What the task asks:
For every entry below, retype it exactly as it reads.

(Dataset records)

▼

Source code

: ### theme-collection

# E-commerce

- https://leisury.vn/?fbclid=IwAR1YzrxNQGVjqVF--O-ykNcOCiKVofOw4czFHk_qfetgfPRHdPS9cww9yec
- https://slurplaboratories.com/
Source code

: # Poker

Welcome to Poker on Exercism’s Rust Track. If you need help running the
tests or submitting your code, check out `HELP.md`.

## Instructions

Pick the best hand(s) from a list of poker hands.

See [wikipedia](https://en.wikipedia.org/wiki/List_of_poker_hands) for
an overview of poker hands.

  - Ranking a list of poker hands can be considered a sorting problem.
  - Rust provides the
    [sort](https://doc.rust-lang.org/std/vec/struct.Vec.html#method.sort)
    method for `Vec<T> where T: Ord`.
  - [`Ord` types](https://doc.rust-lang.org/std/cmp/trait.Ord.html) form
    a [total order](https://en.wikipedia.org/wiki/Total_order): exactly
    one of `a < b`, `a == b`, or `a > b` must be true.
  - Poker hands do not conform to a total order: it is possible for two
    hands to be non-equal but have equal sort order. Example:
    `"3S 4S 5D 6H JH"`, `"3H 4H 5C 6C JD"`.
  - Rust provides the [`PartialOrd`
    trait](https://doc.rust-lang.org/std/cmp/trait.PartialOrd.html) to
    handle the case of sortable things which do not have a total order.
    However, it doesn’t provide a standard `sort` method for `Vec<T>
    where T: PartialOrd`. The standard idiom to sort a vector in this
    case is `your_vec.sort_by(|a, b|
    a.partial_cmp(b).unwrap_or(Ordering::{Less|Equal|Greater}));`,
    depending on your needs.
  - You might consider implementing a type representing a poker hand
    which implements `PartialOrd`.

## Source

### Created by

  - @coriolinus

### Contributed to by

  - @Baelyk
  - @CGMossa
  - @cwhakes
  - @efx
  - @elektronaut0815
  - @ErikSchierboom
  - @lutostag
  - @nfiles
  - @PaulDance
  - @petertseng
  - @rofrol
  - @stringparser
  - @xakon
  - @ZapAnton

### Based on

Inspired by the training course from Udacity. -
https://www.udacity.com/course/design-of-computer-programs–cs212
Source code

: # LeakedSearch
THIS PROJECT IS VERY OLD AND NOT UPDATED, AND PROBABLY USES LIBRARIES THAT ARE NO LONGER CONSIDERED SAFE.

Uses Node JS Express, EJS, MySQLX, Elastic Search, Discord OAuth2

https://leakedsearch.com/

▲

The answer:
Source code

: ### theme-collection

# E-commerce

- https://leisury.vn/?fbclid=IwAR1YzrxNQGVjqVF--O-ykNcOCiKVofOw4czFHk_qfetgfPRHdPS9cww9yec
- https://slurplaboratories.com/
Source code

: # Poker

Welcome to Poker on Exercism’s Rust Track. If you need help running the
tests or submitting your code, check out `HELP.md`.

## Instructions

Pick the best hand(s) from a list of poker hands.

See [wikipedia](https://en.wikipedia.org/wiki/List_of_poker_hands) for
an overview of poker hands.

  - Ranking a list of poker hands can be considered a sorting problem.
  - Rust provides the
    [sort](https://doc.rust-lang.org/std/vec/struct.Vec.html#method.sort)
    method for `Vec<T> where T: Ord`.
  - [`Ord` types](https://doc.rust-lang.org/std/cmp/trait.Ord.html) form
    a [total order](https://en.wikipedia.org/wiki/Total_order): exactly
    one of `a < b`, `a == b`, or `a > b` must be true.
  - Poker hands do not conform to a total order: it is possible for two
    hands to be non-equal but have equal sort order. Example:
    `"3S 4S 5D 6H JH"`, `"3H 4H 5C 6C JD"`.
  - Rust provides the [`PartialOrd`
    trait](https://doc.rust-lang.org/std/cmp/trait.PartialOrd.html) to
    handle the case of sortable things which do not have a total order.
    However, it doesn’t provide a standard `sort` method for `Vec<T>
    where T: PartialOrd`. The standard idiom to sort a vector in this
    case is `your_vec.sort_by(|a, b|
    a.partial_cmp(b).unwrap_or(Ordering::{Less|Equal|Greater}));`,
    depending on your needs.
  - You might consider implementing a type representing a poker hand
    which implements `PartialOrd`.

## Source

### Created by

  - @coriolinus

### Contributed to by

  - @Baelyk
  - @CGMossa
  - @cwhakes
  - @efx
  - @elektronaut0815
  - @ErikSchierboom
  - @lutostag
  - @nfiles
  - @PaulDance
  - @petertseng
  - @rofrol
  - @stringparser
  - @xakon
  - @ZapAnton

### Based on

Inspired by the training course from Udacity. -
https://www.udacity.com/course/design-of-computer-programs–cs212
Source code

: # LeakedSearch
THIS PROJECT IS VERY OLD AND NOT UPDATED, AND PROBABLY USES LIBRARIES THAT ARE NO LONGER CONSIDERED SAFE.

Uses Node JS Express, EJS, MySQLX, Elastic Search, Discord OAuth2

https://leakedsearch.com/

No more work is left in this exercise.